Continuing the ban on reporting sensitive subjects, the Islamic Republic’s government ordered journalists not to write about the petrol rationing or subsequent riots of late June. Newspaper closures have continued this month with the shutdown of Ham Mihan newspaper on July 3, only two months after it was allowed to resume publishing. According to officials, the new ban derives from a procedural mistake in the trial of its publisher, Gholam Hossein Karbaschi. Two days later, the government formally closed the newspaper Mosharekat, revoking its license and fining its editor, Mohammad Reza Khatami. Mosharekat had been under suspension for seven years for alleged propaganda against the regime, insulting articles, and other charges. 
 
On July 7, the Minister of Culture, Mohammad Hossein Saffar-Harandi, stated that the government sees a “creeping coup in the press” Reuters reports. Consequently, President Ahmadinejad’s office announced the creation of a team to confront publications critical of the government. Communications and Information Deputy Mohammad Jaffar Behdad stated that the team would “use its legal and professional right to take a stand against the insulters and the black propaganda of a school that will keep on propagating its lies and black views against the government,” according to Rooz. 
 
Students
 
Six members of Tahkim-e Vahdat (The Office for the Consolidation of Unity) were arrested on July 9 while picketing at Amirkabir University to mark the eighth anniversary of a police raid on the university dormitories, as well as to protest the continued detention of eight other student activists. Later that morning, the offices of Advar-e Tahkim-e Vahdat, the student association’s alumni organization, was raided. Student activists and alumni present were arrested, materials and computers were stolen, and the offices were padlocked.
 
In late June, Shahrood University created a rule stating that student activists are to be expelled from dormitories. Only those students affiliated with the basij or the university’s Koran club are allowed to remain on campus. In late June, campus security at Amirkabir University raided an on-campus mosque where members of the Islamic Students Association were gathering at a late-night sit-in to protest the arrest of the eight students from their University. Iran has also put pressure on the families of arrested students. Rooz reports that the father of Saeed Derakhshandi, a Yazd University student currently serving a prison sentence in Evin prison, was ordered to court in late June. Sources at the BBC have said that 29 students were arrested in May and June, with over 200 brought to disciplinary committees. 
 
Executions
 
Journalists Adnan Hassanpour and Abdolvahed Botimar were sentenced to death by a revolutionary tribunal in Marivan, in Iran’s Kurdish northwestern region, on July 16. Reporters Without Borders called the death sentences “outrageous and shameful.” Hassanpour, who worked for Asou, a magazine which has been banned since August 2005, was found guilty, in a closed-door trial, of “activities subverting national security” and “spying.” Botimar also contributed to Asou, although, according to Reporters Without Borders, the charges of which he was convicted are not known.
 
On June 10, the Islamic Republic sentenced Ayatollah Seyyed Hossein Kazemeini Boroujerdi and 17 members of his family to death. Boroujerdi was well-known as one of the few moderate clerics of his level, having publicly criticized the Islamic Republic as a dictatorship, the policies and ideology of Khomeini, and the office of Velayat-e Faqih, and he was additionally ideologically aligned with the moderate, secular-minded Ayatollah Sistani in Iraq. 
 
On July 5, Jafar Kiani was stoned to death for charges of adultery, despite an order put forth by the Judiciary banning stoning as a form of execution. Kiani and his partner, Mokarremeh Ebrahimi, were originally sentenced to be stoned together in June, but tremendous international pressure led the government to stay their execution. According to the Stop Stoning Forever campaign, the sentencing judge, required by law to be present for stoning to commence, was absent for the execution. On July 11, Human Rights Watch (HRW) has issued an urgent call to prevent the execution of Mokarrameh Ebrahimi, the 43-year-old mother of three children by Kiani, as well as to remove stoning from Iran’s penal code.  

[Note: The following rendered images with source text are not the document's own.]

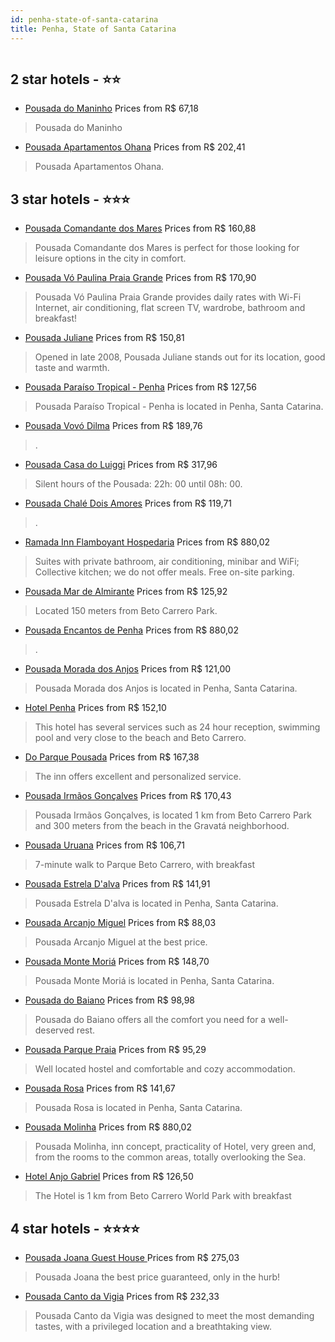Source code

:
 ```yaml
---
id: penha-state-of-santa-catarina
title: Penha, State of Santa Catarina
---
```


<center><img src="https://static.hotelurbano.com/reservas/prod0/10/10980/5d407e0f9a046_pousada-comandante-dos-mares.jpg" alt="" /></center>


##  2 star hotels - ⭐️⭐️

-    [Pousada do Maninho](https://us.hurb.com/hotels/penha/pousada-do-maninho-18575?cmp=18055) Prices from R$ 67,18
   > Pousada do Maninho
-    [Pousada Apartamentos Ohana](https://us.hurb.com/hotels/penha/pousada-apartamentos-ohana-16620?cmp=18055) Prices from R$ 202,41
   > Pousada Apartamentos Ohana.

##  3 star hotels - ⭐️⭐️⭐️

-    [Pousada Comandante dos Mares](https://us.hurb.com/hotels/penha/pousada-comandante-dos-mares-10980?cmp=18055) Prices from R$ 160,88
   > Pousada Comandante dos Mares is perfect for those looking for leisure options in the city in comfort.
-    [Pousada Vó Paulina Praia Grande](https://us.hurb.com/hotels/penha/pousada-vo-paulina-praia-grande-14766?cmp=18055) Prices from R$ 170,90
   > Pousada Vó Paulina Praia Grande provides daily rates with Wi-Fi Internet, air conditioning, flat screen TV, wardrobe, bathroom and breakfast!
-    [Pousada Juliane](https://us.hurb.com/hotels/penha/pousada-juliane-1030?cmp=18055) Prices from R$ 150,81
   > Opened in late 2008, Pousada Juliane stands out for its location, good taste and warmth.
-    [Pousada Paraíso Tropical - Penha](https://us.hurb.com/hotels/penha/pousada-paraiso-tropical-5265?cmp=18055) Prices from R$ 127,56
   > Pousada Paraíso Tropical - Penha is located in Penha, Santa Catarina.
-    [Pousada Vovó Dilma](https://us.hurb.com/hotels/penha/pousada-vovo-dilma-8763?cmp=18055) Prices from R$ 189,76
   > .
-    [Pousada Casa do Luiggi](https://us.hurb.com/hotels/penha/pousada-casa-do-luiggi-7679?cmp=18055) Prices from R$ 317,96
   > Silent hours of the Pousada: 22h: 00 until 08h: 00.
-    [Pousada Chalé Dois Amores](https://us.hurb.com/hotels/penha/pousada-chale-dois-amores-9065?cmp=18055) Prices from R$ 119,71
   > .
-    [Ramada Inn Flamboyant Hospedaria](https://us.hurb.com/hotels/penha/ramada-inn-flamboyant-hospedaria-7674?cmp=18055) Prices from R$ 880,02
   > Suites with private bathroom, air conditioning, minibar and WiFi; Collective kitchen; we do not offer meals. Free on-site parking.
-    [Pousada Mar de Almirante](https://us.hurb.com/hotels/penha/pousada-mar-de-almirante-8413?cmp=18055) Prices from R$ 125,92
   > Located 150 meters from Beto Carrero Park.
-    [Pousada Encantos de Penha](https://us.hurb.com/hotels/penha/pousada-encantos-de-penha-10566?cmp=18055) Prices from R$ 880,02
   > .
-    [Pousada Morada dos Anjos](https://us.hurb.com/hotels/penha/pousada-morada-dos-anjos-18077?cmp=18055) Prices from R$ 121,00
   > Pousada Morada dos Anjos is located in Penha, Santa Catarina.
-    [Hotel Penha](https://us.hurb.com/hotels/penha/hotel-penha-10405?cmp=18055) Prices from R$ 152,10
   > This hotel has several services such as 24 hour reception, swimming pool and very close to the beach and Beto Carrero.
-    [Do Parque Pousada](https://us.hurb.com/hotels/penha/do-parque-pousada-9373?cmp=18055) Prices from R$ 167,38
   > The inn offers excellent and personalized service.
-    [Pousada Irmãos Gonçalves](https://us.hurb.com/hotels/penha/pousada-irmaos-goncalves-8923?cmp=18055) Prices from R$ 170,43
   > Pousada Irmãos Gonçalves, is located 1 km from Beto Carrero Park and 300 meters from the beach in the Gravatá neighborhood.
-    [Pousada Uruana](https://us.hurb.com/hotels/penha/pousada-uruana-10118?cmp=18055) Prices from R$ 106,71
   > 7-minute walk to Parque Beto Carrero, with breakfast
-    [Pousada Estrela D'alva](https://us.hurb.com/hotels/penha/pousada-estrela-dalva-14071?cmp=18055) Prices from R$ 141,91
   > Pousada Estrela D'alva is located in Penha, Santa Catarina.
-    [Pousada Arcanjo Miguel](https://us.hurb.com/hotels/penha/pousada-arcanjo-miguel-16408?cmp=18055) Prices from R$ 88,03
   > Pousada Arcanjo Miguel at the best price.
-    [Pousada Monte Moriá](https://us.hurb.com/hotels/penha/pousada-monte-moria-18108?cmp=18055) Prices from R$ 148,70
   > Pousada Monte Moriá is located in Penha, Santa Catarina.
-    [Pousada do Baiano](https://us.hurb.com/hotels/penha/pousada-do-baiano-17108?cmp=18055) Prices from R$ 98,98
   > Pousada do Baiano offers all the comfort you need for a well-deserved rest.
-    [Pousada Parque Praia](https://us.hurb.com/hotels/penha/pousada-parque-praia-7854?cmp=18055) Prices from R$ 95,29
   > Well located hostel and comfortable and cozy accommodation.
-    [Pousada Rosa](https://us.hurb.com/hotels/penha/pousada-rosa-14748?cmp=18055) Prices from R$ 141,67
   > Pousada Rosa is located in Penha, Santa Catarina.
-    [Pousada Molinha](https://us.hurb.com/hotels/penha/pousada-molinha-7139?cmp=18055) Prices from R$ 880,02
   > Pousada Molinha, inn concept, practicality of Hotel, very green and, from the rooms to the common areas, totally overlooking the Sea.
-    [Hotel Anjo Gabriel](https://us.hurb.com/hotels/penha/hotel-anjo-gabriel-10074?cmp=18055) Prices from R$ 126,50
   > The Hotel is 1 km from Beto Carrero World Park with breakfast

##  4 star hotels - ⭐️⭐️⭐️⭐️

-    [Pousada Joana Guest House ](https://us.hurb.com/hotels/penha/pousada-joana-16433?cmp=18055) Prices from R$ 275,03
   > Pousada Joana the best price guaranteed, only in the hurb!
-    [Pousada Canto da Vigia](https://us.hurb.com/hotels/penha/pousada-canto-da-vigia-5393?cmp=18055) Prices from R$ 232,33
   > Pousada Canto da Vigia was designed to meet the most demanding tastes, with a privileged location and a breathtaking view.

On July 11, the Islamic government announced that 20 more men would soon be executed on morality violations. Most executions in Iran are hangings, often in public at the alleged crime scenes. Police arrested some 1,000 in May during a morality crackdown. Fifteen more men are being tried and could receive death sentences. Tehran’s Prosecutor General Saeed Mortazavi reported that 16 men, who according to police were part of a large group of “bums and gangs,” have been hanged in Evin prison. These men were arrested on charges of insulting women, theft, forced entry of private property and other minor crimes, highlighting the arbitrary nature of Iran’s justice system. According to Mortazavi, 17 more will be executed in coming weeks.
 
A 40-year old man accused of drug trafficking was hanged in public in Shiraz on June 20. The same day, Human Rights Watch called for Iran to end its execution of children. According to the organization, Iran has executed 17 people under the age of 18 since 2004, more than any other country.
 
Women’s Rights

Earlier this month, Iran sentenced several women who had been arrested for taking part in a June 2006 protest calling for the reform of Iran’s discriminatory legal code. Delaram Ali was sentenced to 10 lashes and three years in prison; Aliyeh Aghdam Doust was sentenced to 20 lashes and three years and four months in prison; and Nasim Soltan Beigi was sentenced to two years of prison. Amnesty International called for the release of all three women whom they consider prisoners of conscience and called for the commutation of their flogging sentences which it believes constitutes cruel, inhuman, and degrading treatment amounting to torture.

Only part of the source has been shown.